In the recent years, so many words are being replaced with "IP". The words "Franchise" or "Series" suffer the most, but I see both on Holla Forums and on Holla Forums how people replace the words "movie" and "game" with "IP".
For example, as Bioware annouced a new Mass Effect series, there were people calling it "Bioware's new IP".

I feel like it's somehow some sort of jewish plot. Like, by making everybody use the words "intellectual property" it will psychologically become easier for people to accept that ideas can be owned.

> If every creator was at risk of someone creating a better version of their artistic work should they write a shit one, you can bet your ass they would put as much effort into their work and executives would give them higher budgets and maximum creative freedom

So the entertainment industry would be a meritocracy where hard work is rewarded and nobody tries to fuck over anybody ever if copyright wasn't a thing? What the fuck are you smoking and where can we get it?

This. Creators DESERVE to have some protection of their creations, and that should last a reasonable amount of time. But companies has stretched that amount of time more and more to abuse the system. If I make something, I don't want it to be, what, 95 years until it's public domain. Disney and WB want that because, even if all the original creators are dead, the company never dies and wants to keep that profit train rolling with as little competition as possible.

As is, we got a few interesting public domain characters out of the time before copyright laws went completely bonkers. I'd love to see more public domain characters and ideas get used more often, but people don't get rewarded as much for using them.

It's basically turned copyright into the complete opposite of what it was intended for. Copyright was instituted so that small authors and printers wouldn't have their works grabbed up and the market flooded by bigger presses but now it exists so that corporations can keep hold of their shit forever and everyone else's falls into an abyss of ambiguous rights ownership.

The entire creative process ultimately comes down to piggybacking off someone else's creativity. That's the story of civilization itself.

you lazy mexican. stop trying to steal others' ideas and actually flex the creative muscles it takes to make your own shit
what is it too hard?

oh boo hoo, princess. you wanna go "No one's creative, everyone copies everyone else"
don't do something better than someone else, do your own goddamned thing and stop being such a pussy about coming up with ideas

Stopped reading there.

Yeah, I can see why. Too many anons are kids who think personal insults = a real argument. Do they even teach debate in school anymore?
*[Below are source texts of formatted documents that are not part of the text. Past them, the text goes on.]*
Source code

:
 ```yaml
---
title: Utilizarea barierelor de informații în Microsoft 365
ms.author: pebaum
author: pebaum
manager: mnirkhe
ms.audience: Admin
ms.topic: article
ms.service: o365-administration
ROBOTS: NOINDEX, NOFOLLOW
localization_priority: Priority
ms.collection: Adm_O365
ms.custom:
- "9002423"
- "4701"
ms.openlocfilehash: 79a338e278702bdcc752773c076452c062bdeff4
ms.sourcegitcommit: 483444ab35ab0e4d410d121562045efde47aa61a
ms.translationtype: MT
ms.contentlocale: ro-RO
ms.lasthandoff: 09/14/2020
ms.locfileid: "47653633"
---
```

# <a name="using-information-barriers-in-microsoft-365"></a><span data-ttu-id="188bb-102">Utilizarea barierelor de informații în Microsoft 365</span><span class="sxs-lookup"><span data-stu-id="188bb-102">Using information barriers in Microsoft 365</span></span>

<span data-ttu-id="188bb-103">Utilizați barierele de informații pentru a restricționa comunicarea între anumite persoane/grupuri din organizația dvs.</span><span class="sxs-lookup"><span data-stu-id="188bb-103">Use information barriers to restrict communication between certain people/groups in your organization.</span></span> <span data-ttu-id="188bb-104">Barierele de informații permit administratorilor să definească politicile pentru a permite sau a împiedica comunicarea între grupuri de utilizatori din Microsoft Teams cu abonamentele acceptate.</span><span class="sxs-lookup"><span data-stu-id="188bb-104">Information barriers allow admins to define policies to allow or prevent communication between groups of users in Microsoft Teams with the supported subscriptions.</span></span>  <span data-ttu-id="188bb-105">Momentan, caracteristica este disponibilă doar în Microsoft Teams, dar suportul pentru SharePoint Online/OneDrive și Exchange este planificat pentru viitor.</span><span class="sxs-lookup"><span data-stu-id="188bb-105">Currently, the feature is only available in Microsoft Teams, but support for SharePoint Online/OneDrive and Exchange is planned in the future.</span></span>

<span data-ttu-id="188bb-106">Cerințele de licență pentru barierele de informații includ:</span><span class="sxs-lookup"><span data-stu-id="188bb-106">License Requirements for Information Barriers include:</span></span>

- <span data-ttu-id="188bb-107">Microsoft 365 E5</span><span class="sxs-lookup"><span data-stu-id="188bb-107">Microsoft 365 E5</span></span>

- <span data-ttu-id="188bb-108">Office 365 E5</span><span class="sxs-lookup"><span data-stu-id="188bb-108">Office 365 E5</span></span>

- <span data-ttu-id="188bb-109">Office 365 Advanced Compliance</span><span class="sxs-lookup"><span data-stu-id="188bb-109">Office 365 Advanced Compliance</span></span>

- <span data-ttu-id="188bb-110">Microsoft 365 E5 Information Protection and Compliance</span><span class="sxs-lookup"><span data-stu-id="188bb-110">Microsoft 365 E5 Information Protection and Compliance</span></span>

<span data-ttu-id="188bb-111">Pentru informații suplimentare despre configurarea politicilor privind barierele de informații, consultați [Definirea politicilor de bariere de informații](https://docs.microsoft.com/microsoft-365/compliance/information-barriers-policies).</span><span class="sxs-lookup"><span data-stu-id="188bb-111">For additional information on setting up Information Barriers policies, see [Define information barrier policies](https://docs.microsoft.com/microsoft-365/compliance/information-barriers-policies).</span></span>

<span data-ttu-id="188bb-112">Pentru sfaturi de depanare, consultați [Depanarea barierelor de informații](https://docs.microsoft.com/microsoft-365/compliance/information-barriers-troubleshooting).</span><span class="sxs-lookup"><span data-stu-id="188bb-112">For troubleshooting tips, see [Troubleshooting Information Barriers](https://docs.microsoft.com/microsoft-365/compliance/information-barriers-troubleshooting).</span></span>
I'm curious to see more opinions in this thread, but I hope people put more time into their reasoning. I think OP's view of things is absurdly naive.

A creator deserves the fruits of his work. Just not in perpetuity. Copyright should last their lifetime. No more.

For art, liturature, and film, I think twenty-five years with the possiblility of another twenty-five year extension is more than fair enough.

The problem with that wording is that corporations live forever, and companies like Disney, Marvel, and DC claim ownership over properties created by their employees.

Fifty years should be roughly a lifetime since almost all creators are at least young adults, so I have no problem with that.

Only a fool would create new properties under their aegis. Still, corporate personhood needs to be abolished, no arguments there.

People who copy are craftsman, not artists. They're paid for labor, not their creativity.

Since the idea of copyright arose, we've had generations of artists produce original works and flourish, giving incentive for businessmen to invest in mass reproduction of said art, which made art more accessible to the general populace than ever before. That's kind of the point people like OP seem to miss about copyright. It induces artists to share their works rather than hide them away, to work for large audiences instead of the few rich elites who can afford commissions.

Think about everything that would be public domain by now if it was just set to the old 75 years. What is it currently, like 95 years? More?


I'd probably go with 50 and a possible extra 25 extension. That allows for career creators to keep focused on their work for a fair amount of their lives without worry. And with lifespans getting longer, 25 years isn't much to people these days.

To an extent, copyright can be beneficial. It encourages people to come up with their own original ideas (or presentations thereof) since they can't blatantly copy other succesful contemporary works, and rewards them by ensuring others can't profit off their idea, thus making them the sole profiteers.
Its current model is untenable, however. "Lifelong+75 years" is far too much, and their descendants/some company that once invested in it when their entire staff consisted of other people than today have no more right to the work's copyright than anyone else does. Likewise, copyright should only apply to a full copy of the work. Somebody posting a screenshot or a quote should not be liable to be sued by the rights holder.
Copyright law needs a major overhaul to become more relaxed, but as with many other things, the fault lies not so much in the concept as in the execution.

...

got your feelings hurt, pussies?

One question about the extention and the reasoning being to protect Mickey Mouse among others:

Wouldn't the copyright of early Mickey cartoons be just that? The cartoons and not specifically Mickey as a character fall into public domain? Keep in mind, some Mickey cartoons, like Bugs Bunny and others, are in public domain due to not refiling and all that (prior to the 1976 new copyright laws), so The Mad Doctor is PD while Steamboat Willie isn't.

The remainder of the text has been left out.